It’s all in your mind

Anjali Jhangiani
Sunday, 24 June 2018

Dr Aditi Govitrikar wants people to be happy and her YouTube channel Lighthouse will show them the way

Contrary to the popular notion that ‘life is short’, Dr Aditi Govitrikar, in a TED talk recently, spoke about how long life is, and how one need not stick to one career, but should be encouraged to try their hand at other careers they want to pursue. She spoke from experience. The model-turned-doctor has started a YouTube channel called Lighthouse to share tips with subscribers on how to lead a healthy and wholesome life. 

TOWARDS THE LIGHT
“The concept of Lighthouse came to me when I was studying Positive Psychology at Harvard. As part of my research, I was interested in the various dimensions of wellbeing, what motivates us and how we perceive everything. Part of my research also brought me to a shocking revelation that India ranks 133 out of 156 in the worldwide happiness index quotient. I have taken it upon myself to help as many people as I can, and turnaround our present statistics and make the world a happier, healthier place to live in,” says Govitrikar adding that she plans to focus on eight elements — social, emotional, spiritual, intellectual, physical, environmental, financial and nutritional. 

SWITCHING CAREERS
“I guess I hadn’t had enough with just studying about the human body that I wanted to master the human mind as well,” smiles Govitrikar. She feels that it is exhausting for people to deal with daily stress, peer pressure and so we tend to live unfulfilled lives. Mental wellbeing is as important as physical wellbeing, and she is taking it on herself to spread awareness and offer help. “As a counsellor, I use tools to handhold someone to overcome a situation or a tough phase that they are going through. I also empower someone who wants to move to the next level in their life,” she says. 

TOO MUCH PRESSURE
Working in the entertainment industry, Govitrikar has been exposed to the immense pressure celebrities have to deal with, which often goes unnoticed. The public is made aware about their work and personal lives, which seems glamorous but we are often left in the dark about their struggles. This is why the suicide of celebrity chef Anthony Bourdain and bag designer Kate Spade left us in shock. “When a public figure is forced to go to such extreme measures, it just tells us more about our society and the world we live in. Despite seeming to have it all, they are still led to believe that they are all alone in their battle against mental illness and depression, or perhaps they don’t have anyone to share their feelings with,” says she, adding that the suicides of celebrities obviously have a negative impact on fans who are struggling with mental issues of their own, but it also highlights the fact that no one is immune to this and mental wellbeing is a major cause for concern in today’s world. “Whether one is an actor or a politician, at the end of the day, mental wellbeing is important for everyone.
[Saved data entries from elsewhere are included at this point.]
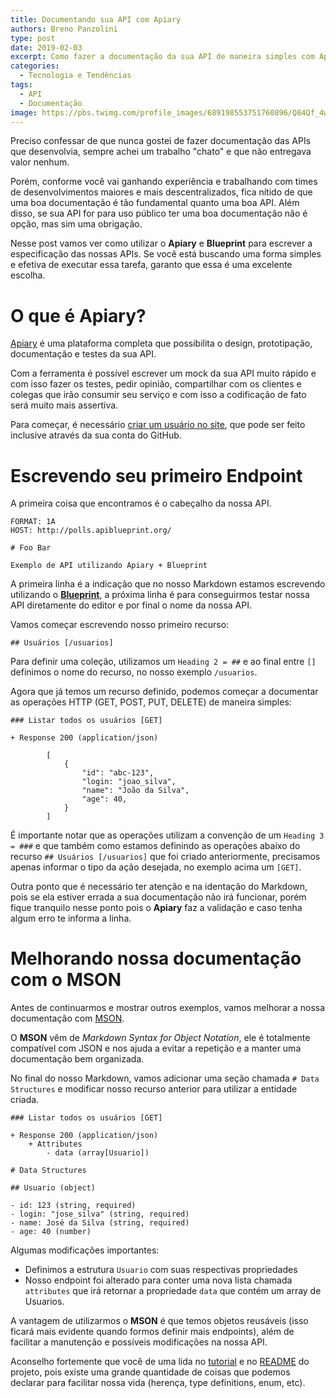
 ```yaml
---
title: Documentando sua API com Apiary
authors: Breno Panzolini
type: post
date: 2019-02-03
excerpt: Como fazer a documentação da sua API de maneira simples com Apiary + Blueprint.
categories:
  - Tecnologia e Tendências
tags:
  - API
  - Documentação
image: https://pbs.twimg.com/profile_images/689198553751760896/Q84Qf_4w_400x400.png
---
```


Preciso confessar de que nunca gostei de fazer documentação das APIs que desenvolvia, sempre achei um trabalho "chato" e que não entregava valor nenhum.

Porém, conforme você vai ganhando experiência e trabalhando com times de desenvolvimentos maiores e mais descentralizados, fica nítido de que uma boa documentação é tão fundamental quanto uma boa API. Além disso, se sua API for para uso público ter uma boa documentação não é opção, mas sim uma obrigação.

Nesse post vamos ver como utilizar o **Apiary** e **Blueprint** para escrever a especificação das nossas APIs. Se você está buscando uma forma simples e efetiva de executar essa tarefa, garanto que essa é uma excelente escolha.

# O que é Apiary?

[Apiary](https://apiary.io/) é uma plataforma completa que possibilita o design, prototipação, documentação e testes da sua API.

Com a ferramenta é possível escrever um mock da sua API muito rápido e com isso fazer os testes, pedir opinião, compartilhar com os clientes e colegas que irão consumir seu serviço e com isso a codificação de fato será muito mais assertiva.

Para começar, é necessário [criar um usuário no site](https://login.apiary.io/register), que pode ser feito inclusive através da sua conta do GitHub.

# Escrevendo seu primeiro Endpoint

A primeira coisa que encontramos é o cabeçalho da nossa API.

```
FORMAT: 1A
HOST: http://polls.apiblueprint.org/

# Foo Bar

Exemplo de API utilizando Apiary + Blueprint
```

A primeira linha é a indicação que no nosso Markdown estamos escrevendo utilizando o **[Blueprint](https://apiblueprint.org/)**, a próxima linha é para conseguirmos testar nossa API diretamente do editor e por final o nome da nossa API.

Vamos começar escrevendo nosso primeiro recurso:

```
## Usuários [/usuarios]
```

Para definir uma coleção, utilizamos um `Heading 2 = ##` e ao final entre `[]` definimos o nome do recurso, no nosso exemplo `/usuarios`.

Agora que já temos um recurso definido, podemos começar a documentar as operações HTTP (GET, POST, PUT, DELETE) de maneira simples:

```
### Listar todos os usuários [GET]

+ Response 200 (application/json)

        [
            {
                "id": "abc-123",
                "login: "joao_silva",
                "name": "João da Silva",
                "age": 40,
            }
        ]
```

É importante notar que as operações utilizam a convenção de um `Heading 3 = ###` e que também como estamos definindo as operações abaixo do recurso `## Usuários [/usuarios]` que foi criado anteriormente, precisamos apenas informar o tipo da ação desejada, no exemplo acima um `[GET]`.

Outra ponto que é necessário ter atenção e na identação do Markdown, pois se ela estiver errada a sua documentação não irá funcionar, porém fique tranquilo nesse ponto pois o **Apiary** faz a validação e caso tenha algum erro te informa a linha.

# Melhorando nossa documentação com o MSON

Antes de continuarmos e mostrar outros exemplos, vamos melhorar a nossa documentação com [MSON](https://github.com/apiaryio/mson).

O **MSON** vêm de *Markdown Syntax for Object Notation*, ele é totalmente compatível com JSON e nos ajuda a evitar a repetição e a manter uma documentação bem organizada.

No final do nosso Markdown, vamos adicionar uma seção chamada `# Data Structures` e modificar nosso recurso anterior para utilizar a entidade criada.

```
### Listar todos os usuários [GET]

+ Response 200 (application/json)
    + Attributes
        - data (array[Usuario])

# Data Structures

## Usuario (object)

- id: 123 (string, required)
- login: "jose_silva" (string, required)
- name: José da Silva (string, required)
- age: 40 (number)
```

Algumas modificações importantes:

- Definimos a estrutura `Usuario` com suas respectivas propriedades
- Nosso endpoint foi alterado para conter uma nova lista chamada `attributes` que irá retornar a propriedade `data` que contém um array de Usuarios.

A vantagem de utilizarmos o **MSON** é que temos objetos reusáveis (isso ficará mais evidente quando formos definir mais endpoints), além de facilitar a manutenção e possíveis modificações na nossa API.

Aconselho fortemente que você de uma lida no [tutorial](https://github.com/apiaryio/mson/blob/master/Tutorial.md) e no [README](https://github.com/apiaryio/mson) do projeto, pois existe uma grande quantidade de coisas que podemos declarar para facilitar nossa vida (herença, type definitions, enum, etc).



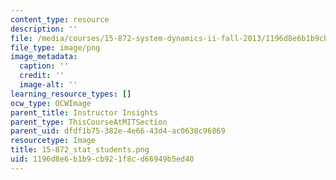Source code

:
 ```yaml
---
content_type: resource
description: ''
file: /media/courses/15-872-system-dynamics-ii-fall-2013/1196d8e6b1b9cb921f8cd66949b5ed40_15-872_stat_students.png
file_type: image/png
image_metadata:
  caption: ''
  credit: ''
  image-alt: ''
learning_resource_types: []
ocw_type: OCWImage
parent_title: Instructor Insights
parent_type: ThisCourseAtMITSection
parent_uid: dfdf1b75-382e-4e66-43d4-ac0638c96869
resourcetype: Image
title: 15-872_stat_students.png
uid: 1196d8e6-b1b9-cb92-1f8c-d66949b5ed40
---
```

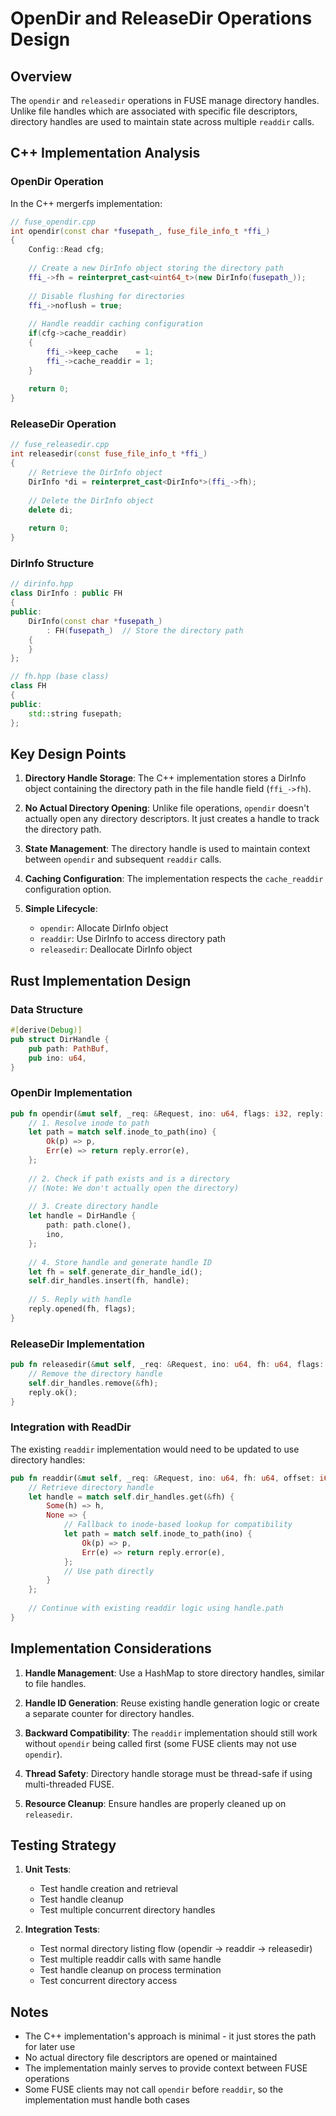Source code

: # OpenDir and ReleaseDir Operations Design

## Overview

The `opendir` and `releasedir` operations in FUSE manage directory handles. Unlike file handles which are associated with specific file descriptors, directory handles are used to maintain state across multiple `readdir` calls.

## C++ Implementation Analysis

### OpenDir Operation

In the C++ mergerfs implementation:

```cpp
// fuse_opendir.cpp
int opendir(const char *fusepath_, fuse_file_info_t *ffi_)
{
    Config::Read cfg;
    
    // Create a new DirInfo object storing the directory path
    ffi_->fh = reinterpret_cast<uint64_t>(new DirInfo(fusepath_));
    
    // Disable flushing for directories
    ffi_->noflush = true;
    
    // Handle readdir caching configuration
    if(cfg->cache_readdir)
    {
        ffi_->keep_cache    = 1;
        ffi_->cache_readdir = 1;
    }
    
    return 0;
}
```

### ReleaseDir Operation

```cpp
// fuse_releasedir.cpp
int releasedir(const fuse_file_info_t *ffi_)
{
    // Retrieve the DirInfo object
    DirInfo *di = reinterpret_cast<DirInfo*>(ffi_->fh);
    
    // Delete the DirInfo object
    delete di;
    
    return 0;
}
```

### DirInfo Structure

```cpp
// dirinfo.hpp
class DirInfo : public FH
{
public:
    DirInfo(const char *fusepath_)
        : FH(fusepath_)  // Store the directory path
    {
    }
};

// fh.hpp (base class)
class FH
{
public:
    std::string fusepath;
};
```

## Key Design Points

1. **Directory Handle Storage**: The C++ implementation stores a DirInfo object containing the directory path in the file handle field (`ffi_->fh`).

2. **No Actual Directory Opening**: Unlike file operations, `opendir` doesn't actually open any directory descriptors. It just creates a handle to track the directory path.

3. **State Management**: The directory handle is used to maintain context between `opendir` and subsequent `readdir` calls.

4. **Caching Configuration**: The implementation respects the `cache_readdir` configuration option.

5. **Simple Lifecycle**: 
   - `opendir`: Allocate DirInfo object
   - `readdir`: Use DirInfo to access directory path
   - `releasedir`: Deallocate DirInfo object

## Rust Implementation Design

### Data Structure

```rust
#[derive(Debug)]
pub struct DirHandle {
    pub path: PathBuf,
    pub ino: u64,
}
```

### OpenDir Implementation

```rust
pub fn opendir(&mut self, _req: &Request, ino: u64, flags: i32, reply: ReplyOpen) {
    // 1. Resolve inode to path
    let path = match self.inode_to_path(ino) {
        Ok(p) => p,
        Err(e) => return reply.error(e),
    };
    
    // 2. Check if path exists and is a directory
    // (Note: We don't actually open the directory)
    
    // 3. Create directory handle
    let handle = DirHandle {
        path: path.clone(),
        ino,
    };
    
    // 4. Store handle and generate handle ID
    let fh = self.generate_dir_handle_id();
    self.dir_handles.insert(fh, handle);
    
    // 5. Reply with handle
    reply.opened(fh, flags);
}
```

### ReleaseDir Implementation

```rust
pub fn releasedir(&mut self, _req: &Request, ino: u64, fh: u64, flags: i32, reply: ReplyEmpty) {
    // Remove the directory handle
    self.dir_handles.remove(&fh);
    reply.ok();
}
```

### Integration with ReadDir

The existing `readdir` implementation would need to be updated to use directory handles:

```rust
pub fn readdir(&mut self, _req: &Request, ino: u64, fh: u64, offset: i64, reply: ReplyDirectory) {
    // Retrieve directory handle
    let handle = match self.dir_handles.get(&fh) {
        Some(h) => h,
        None => {
            // Fallback to inode-based lookup for compatibility
            let path = match self.inode_to_path(ino) {
                Ok(p) => p,
                Err(e) => return reply.error(e),
            };
            // Use path directly
        }
    };
    
    // Continue with existing readdir logic using handle.path
}
```

## Implementation Considerations

1. **Handle Management**: Use a HashMap to store directory handles, similar to file handles.

2. **Handle ID Generation**: Reuse existing handle generation logic or create a separate counter for directory handles.

3. **Backward Compatibility**: The `readdir` implementation should still work without `opendir` being called first (some FUSE clients may not use `opendir`).

4. **Thread Safety**: Directory handle storage must be thread-safe if using multi-threaded FUSE.

5. **Resource Cleanup**: Ensure handles are properly cleaned up on `releasedir`.

## Testing Strategy

1. **Unit Tests**:
   - Test handle creation and retrieval
   - Test handle cleanup
   - Test multiple concurrent directory handles

2. **Integration Tests**:
   - Test normal directory listing flow (opendir → readdir → releasedir)
   - Test multiple readdir calls with same handle
   - Test handle cleanup on process termination
   - Test concurrent directory access

## Notes

- The C++ implementation's approach is minimal - it just stores the path for later use
- No actual directory file descriptors are opened or maintained
- The implementation mainly serves to provide context between FUSE operations
- Some FUSE clients may not call `opendir` before `readdir`, so the implementation must handle both cases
It is time to listen, speak up and reach out,” she says. 

NOT SO SOCIAL
Cyber bullying, intolerance on social media where it is a complete state of confusion with everyone talking and no one listening, can be a cause for higher levels of stress among internet users. Govitrikar says, “We don’t understand how absorbed we get into our gadgets because we feel it makes our lives simpler. But weren’t we living simpler lives before this epoch of technology? Everyone on social media is out to impress, trying to outdo one another, pretending to be someone they’re not, and ultimately they find themselves in a state of disappointment, hopelessness and feelings of utter helplessness,” says she, adding, “Focus on yourself because at the end of the day, no number of social media likes or shares will be enough to help you through your tough times. Your real connections and passions will guide you to the shores of contentment and happiness.”

SHED THE STIGMA
In spite of spreading awareness about mental issues through the print media, films, television etc, there is still much stigma attached to mental problems. “The stigma is at an all-time high despite many public figures speaking about these issues. While we see everything and know quite a lot, we believe if we acknowledge the fact that we need help, the world would look at us differently. And while we are all there to help others, we don’t wish to seek help for ourselves because ‘log kya kahenge’. I have clients who request me to make sure they don’t bump into anyone when they come for a session,” she says. 

ADDRESS THE STRESS
Realistically, there’s no way to avoid stress in a time when everyone’s working too much for too little. Though stress is devastating to the body and mind, people don’t know how to protect themselves from it. “Work life takes away almost 70-80 per cent of an average individual’s time on a daily basis. Where is the time to rest, exercise, invest or socialise or most importantly, just relax? Negligence towards these facets of life increases the levels of stress because a human mind needs recreational activities as much as it needs physical movement and social connections,” says she. 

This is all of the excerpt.